The onslaught of multiple hurricanes, multiple earthquakes, slaughter of Rohingya, monsoon flooding killing thousands in South Asia, massive U.S. wild fires, shootings at the Freeman school and a Tennessee church, terrorism on the London metro, nonviolent protest during the national anthem, the PBS reminder of the Vietnam war and talk of redistributing more wealth to the most wealthy via tax code changes...

Will all that silence and disempower us?

Amid these mind-numbing traumas, two world leaders engage in verbal warfare, threatening everyone with apocalyptic devastation, as if nature hasn’t done that in the Caribbean, Mexico, South Asia, Texas and Florida.  We don’t need more trauma.

Hurricane Harvey destruction and response disappeared as Irma cut a swath through the Caribbean and Florida, followed by Hurricane Maria.

In Puerto Rico, power is out. Generators are coming.  Roads are blocked.  Chain saws are buzzing.  Houses are demolished.  Shelters are open.  Neighbors who never spoke are sharing what they have. One is using a car battery to charge cell phones so people can call family. Trucks are filled with supplies, but need drivers.

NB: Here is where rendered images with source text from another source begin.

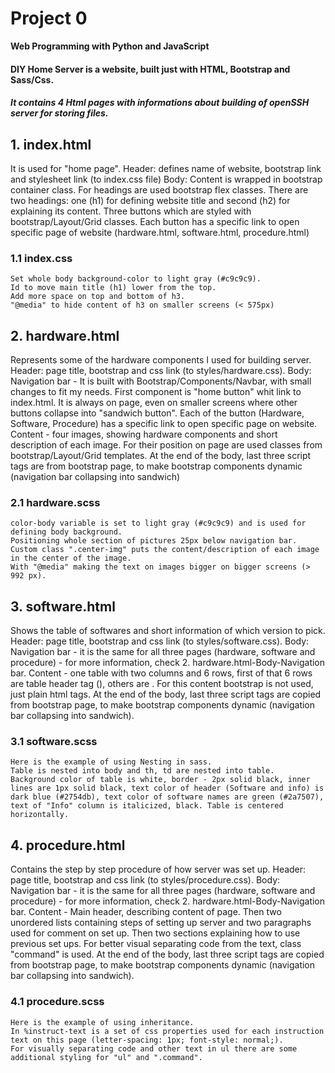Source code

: # Project 0

**Web Programming with Python and JavaScript**

#### DIY Home Server is a website, built just with HTML, Bootstrap and Sass/Css.
##### It contains 4 Html pages with informations about building of openSSH server for storing files.

## 1. index.html
  It is used for "home page".
  Header: defines name of website, bootstrap link and stylesheet link (to
  index.css file)
  Body: Content is wrapped in bootstrap container class.
  For headings are used bootstrap flex classes.
  There are two headings: one (h1) for defining website title and second (h2)
  for explaining its content.
  Three buttons which are styled with bootstrap/Layout/Grid classes. Each button
  has a specific link to open specific page of website (hardware.html, software.html, procedure.html)

### 1.1 index.css
    Set whole body background-color to light gray (#c9c9c9).
    Id to move main title (h1) lower from the top.
    Add more space on top and bottom of h3.
    "@media" to hide content of h3 on smaller screens (< 575px)

## 2. hardware.html
  Represents some of the hardware components I used for building server.
  Header: page title, bootstrap and css link (to styles/hardware.css).
  Body:
    Navigation bar - It is built with Bootstrap/Components/Navbar, with small changes to fit my needs. First component is "home button" whit link to index.html. It is always on page, even on smaller screens where other buttons collapse into "sandwich button". Each of the button (Hardware, Software, Procedure) has a specific link to open specific page on website.
    Content - four images, showing hardware components and short description of each image. For their position on page are used classes from bootstrap/Layout/Grid templates.
    At the end of the body, last three script tags are from bootstrap page, to make bootstrap components dynamic (navigation bar collapsing into sandwich)

### 2.1 hardware.scss
    color-body variable is set to light gray (#c9c9c9) and is used for defining body background.
    Positioning whole section of pictures 25px below navigation bar.
    Custom class ".center-img" puts the content/description of each image in the center of the image.
    With "@media" making the text on images bigger on bigger screens (> 992 px).

## 3. software.html
  Shows the table of softwares and short information of which version to pick.
  Header: page title, bootstrap and css link (to styles/software.css).
  Body:
  Navigation bar - it is the same for all three pages (hardware, software and
  procedure) - for more information, check 2. hardware.html-Body-Navigation bar.
  Content - one table with two columns and 6 rows, first of that 6 rows are table header tag (<th>), others are <td>. For this content bootstrap is not used, just plain html tags.
  At the end of the body, last three script tags are copied from bootstrap page, to make bootstrap components dynamic (navigation bar collapsing into sandwich).

### 3.1 software.scss
    Here is the example of using Nesting in sass.
    Table is nested into body and th, td are nested into table.
    Background color of table is white, border - 2px solid black, inner lines are 1px solid black, text color of header (Software and info) is dark blue (#2754db), text color of software names are green (#2a7507), text of "Info" column is italicized, black. Table is centered horizontally.

## 4. procedure.html
  Contains the step by step procedure of how server was set up.
  Header: page title, bootstrap and css link (to styles/procedure.css).
  Body:
  Navigation bar - it is the same for all three pages (hardware, software and
  procedure) - for more information, check 2. hardware.html-Body-Navigation bar.
  Content - Main header, describing content of page. Then two unordered lists containing steps of setting up server and two paragraphs used for comment on set up. Then two sections explaining how to use previous set ups.
  For better visual separating code from the text, class "command" is used.
  At the end of the body, last three script tags are copied from bootstrap page, to make bootstrap components dynamic (navigation bar collapsing into sandwich).

### 4.1 procedure.scss
    Here is the example of using inheritance.
    In %instruct-text is a set of css properties used for each instruction text on this page (letter-spacing: 1px; font-style: normal;).
    For visually separating code and other text in ul there are some additional styling for "ul" and ".command".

We hear of scores killed by hurricanes, hundreds by earthquakes and have barely registered the 1,200 lost in floods in India, Nepal and Bangladesh after the worst monsoon floods in years.

In Mexico, rescue workers who dug through collapsed buildings were soon joined by Japanese rescuers, strangers from half a world away.

FEMA’s declaring wildfire damage in northwestern Montana a disaster will mean help to restore destroyed homes, businesses, bridges, power and phone lines, cell towers, a gas pipeline and watersheds.

Those interconnected through the network of faith communities know funds they give are directed to people in need, especially after the immediate response of the Red Cross and the Federal Emergency Management Authority (FEMA) ends.

Those agencies’ first response is water, blankets, hygiene, temporary housing, search and rescue, meals, health services and emotional support.  Military ships and planes are delivering supplies.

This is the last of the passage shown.